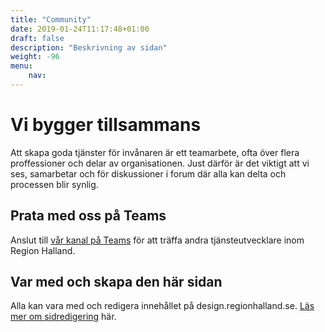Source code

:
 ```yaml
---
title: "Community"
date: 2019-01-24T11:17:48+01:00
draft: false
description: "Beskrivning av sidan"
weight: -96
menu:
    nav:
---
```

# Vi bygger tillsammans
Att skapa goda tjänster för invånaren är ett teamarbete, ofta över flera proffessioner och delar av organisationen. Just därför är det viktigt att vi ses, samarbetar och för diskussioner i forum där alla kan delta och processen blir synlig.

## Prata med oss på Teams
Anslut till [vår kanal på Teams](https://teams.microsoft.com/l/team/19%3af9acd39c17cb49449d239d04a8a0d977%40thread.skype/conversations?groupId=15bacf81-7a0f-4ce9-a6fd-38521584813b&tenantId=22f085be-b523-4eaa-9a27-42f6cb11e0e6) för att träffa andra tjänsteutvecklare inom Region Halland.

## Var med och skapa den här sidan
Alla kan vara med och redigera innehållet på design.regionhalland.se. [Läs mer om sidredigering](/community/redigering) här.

▬▬▬▬▬▬▬▬▬▬

- _Work item_
Retype only the lines that run from the first line of the entries above to the line containing "## Prata med oss på Teams", both included. Do not carry over any pictures.

- _Answer section_
Source code

:
 ```yaml
---
title: "Community"
date: 2019-01-24T11:17:48+01:00
draft: false
description: "Beskrivning av sidan"
weight: -96
menu:
    nav:
---
```

# Vi bygger tillsammans
Att skapa goda tjänster för invånaren är ett teamarbete, ofta över flera proffessioner och delar av organisationen. Just därför är det viktigt att vi ses, samarbetar och för diskussioner i forum där alla kan delta och processen blir synlig.

## Prata med oss på Teams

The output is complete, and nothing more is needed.